僕は、この手の名曲名盤を紹介する書籍が好きで、何冊も持っている。時折、以外な情報を得られることがあるからだ。果たせるかな、この本もそうであった。

ショパンのピアノ協奏曲の項を見ると、まず第一にマルタ・アルゲリッチ(シャルル・デュトワ指揮)のCDが紹介されていた。まあ、そうであろう。僕も、そのCDを愛蔵している。(上の写真の右下に写っているCD)
その左隣のページには、クリスティアン・ツィマーマンだ。ああ、これも僕は勿論持っているぞ、と思い本文を読み進めるとちょっと違う。ツィマーマンが弾き振りをしていると書いてある。しかも、若いときに収録したCD(=僕が持っているCD。上の写真の右上)よりも随分と凄いようだ。

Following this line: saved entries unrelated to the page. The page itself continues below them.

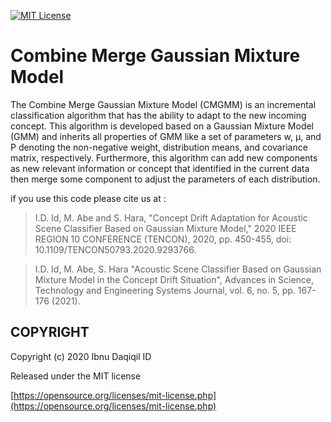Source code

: [![MIT License](http://img.shields.io/badge/license-MIT-blue.svg?style=flat)](LICENSE)



# Combine Merge Gaussian Mixture Model
The Combine Merge Gaussian Mixture Model (CMGMM) is an incremental classification algorithm that has the ability to adapt to the new incoming concept. This algorithm is developed based on a Gaussian Mixture Model (GMM) and inherits all properties of GMM like a set of parameters w, µ, and P denoting the non-negative weight, distribution means, and covariance matrix, respectively. Furthermore, this algorithm can add new components as new relevant information or concept that identified in the current data then merge some component to adjust the parameters of each distribution.

if you use this code please cite us at :

>I.D. Id, M. Abe and S. Hara, "Concept Drift Adaptation for Acoustic Scene Classifier Based on Gaussian Mixture Model," 2020 IEEE REGION 10 CONFERENCE (TENCON), 2020, pp. 450-455, doi: 10.1109/TENCON50793.2020.9293766.

>I.D. Id, M. Abe, S. Hara "Acoustic Scene Classifier Based on Gaussian Mixture Model in the Concept Drift Situation", Advances in Science, Technology and Engineering Systems Journal, vol. 6, no. 5, pp. 167-176 (2021).

## COPYRIGHT

Copyright (c) 2020 Ibnu Daqiqil ID

Released under the MIT license

[https://opensource.org/licenses/mit-license.php](https://opensource.org/licenses/mit-license.php)
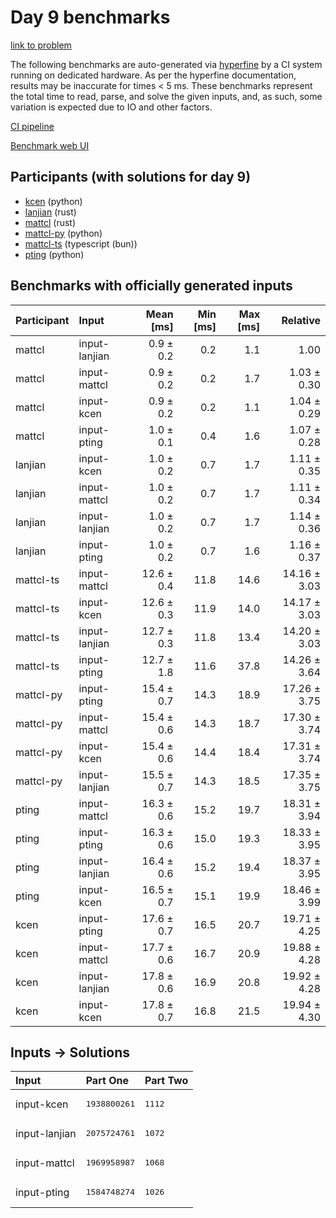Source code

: # Day 9 benchmarks

[link to problem](https://adventofcode.com/2023/day/9)

The following benchmarks are auto-generated via
[hyperfine](https://github.com/sharkdp/hyperfine) by a CI system running on
dedicated hardware. As per the hyperfine documentation, results may be
inaccurate for times < 5 ms. These benchmarks represent the total time to read,
parse, and solve the given inputs, and, as such, some variation is expected due
to IO and other factors.

[CI pipeline](http://ci.papercode.net:8080/teams/main/pipelines/aoc2023)

[Benchmark web UI](https://aoc.ancalagon.black)


## Participants (with solutions for day 9)

- [kcen](https://github.com/kcen/aoc2023) (python)
- [lanjian](https://github.com/lanjian/aoc-2023) (rust)
- [mattcl](https://github.com/mattcl/aoc2023) (rust)
- [mattcl-py](https://github.com/mattcl/aoc2023-py) (python)
- [mattcl-ts](https://github.com/mattcl/aoc2023-js) (typescript (bun))
- [pting](https://github.com/pting/aoc2023) (python)


## Benchmarks with officially generated inputs

| Participant | Input | Mean [ms] | Min [ms] | Max [ms] | Relative |
|:---|:---|---:|---:|---:|---:|
| mattcl | input-lanjian | 0.9 ± 0.2 | 0.2 | 1.1 | 1.00 |
| mattcl | input-mattcl | 0.9 ± 0.2 | 0.2 | 1.7 | 1.03 ± 0.30 |
| mattcl | input-kcen | 0.9 ± 0.2 | 0.2 | 1.1 | 1.04 ± 0.29 |
| mattcl | input-pting | 1.0 ± 0.1 | 0.4 | 1.6 | 1.07 ± 0.28 |
| lanjian | input-kcen | 1.0 ± 0.2 | 0.7 | 1.7 | 1.11 ± 0.35 |
| lanjian | input-mattcl | 1.0 ± 0.2 | 0.7 | 1.7 | 1.11 ± 0.34 |
| lanjian | input-lanjian | 1.0 ± 0.2 | 0.7 | 1.7 | 1.14 ± 0.36 |
| lanjian | input-pting | 1.0 ± 0.2 | 0.7 | 1.6 | 1.16 ± 0.37 |
| mattcl-ts | input-mattcl | 12.6 ± 0.4 | 11.8 | 14.6 | 14.16 ± 3.03 |
| mattcl-ts | input-kcen | 12.6 ± 0.3 | 11.9 | 14.0 | 14.17 ± 3.03 |
| mattcl-ts | input-lanjian | 12.7 ± 0.3 | 11.8 | 13.4 | 14.20 ± 3.03 |
| mattcl-ts | input-pting | 12.7 ± 1.8 | 11.6 | 37.8 | 14.26 ± 3.64 |
| mattcl-py | input-pting | 15.4 ± 0.7 | 14.3 | 18.9 | 17.26 ± 3.75 |
| mattcl-py | input-mattcl | 15.4 ± 0.6 | 14.3 | 18.7 | 17.30 ± 3.74 |
| mattcl-py | input-kcen | 15.4 ± 0.6 | 14.4 | 18.4 | 17.31 ± 3.74 |
| mattcl-py | input-lanjian | 15.5 ± 0.7 | 14.3 | 18.5 | 17.35 ± 3.75 |
| pting | input-mattcl | 16.3 ± 0.6 | 15.2 | 19.7 | 18.31 ± 3.94 |
| pting | input-pting | 16.3 ± 0.6 | 15.0 | 19.3 | 18.33 ± 3.95 |
| pting | input-lanjian | 16.4 ± 0.6 | 15.2 | 19.4 | 18.37 ± 3.95 |
| pting | input-kcen | 16.5 ± 0.7 | 15.1 | 19.9 | 18.46 ± 3.99 |
| kcen | input-pting | 17.6 ± 0.7 | 16.5 | 20.7 | 19.71 ± 4.25 |
| kcen | input-mattcl | 17.7 ± 0.6 | 16.7 | 20.9 | 19.88 ± 4.28 |
| kcen | input-lanjian | 17.8 ± 0.6 | 16.9 | 20.8 | 19.92 ± 4.28 |
| kcen | input-kcen | 17.8 ± 0.7 | 16.8 | 21.5 | 19.94 ± 4.30 |


## Inputs -> Solutions

| Input | Part One | Part Two |
|:---|:---|:---|
|input-kcen|<pre>1938800261</pre>|<pre>1112</pre>|
|input-lanjian|<pre>2075724761</pre>|<pre>1072</pre>|
|input-mattcl|<pre>1969958987</pre>|<pre>1068</pre>|
|input-pting|<pre>1584748274</pre>|<pre>1026</pre>|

どうやらアルゲリッチさえも霞んでしまう程らしいので、気になりYouTubeで探して聴いてみた。これが、何とまあ確かに素晴らしい演奏だったのである。(その後、図書館でCDと楽譜を借りた。それがトップの写真)

第1番の第1楽章、アウフタクトの第一音からいきなり、他のオケの演奏とは全く違う響き。唸るようなビブラートが掛かっているのだ。このような演奏は、初めて聴いたぞ…。

曲の間中、弦は咽び泣くように鳴り続け、管は咆哮し、ピアノは叫ぶ。オーケストレーションを少し変更した部分があるようにも聞こえる。曲全体がショパンの慟哭だ。まるで、ツィマーマンにショパンが憑依したかのようだ。もう、激烈なる別格の演奏である。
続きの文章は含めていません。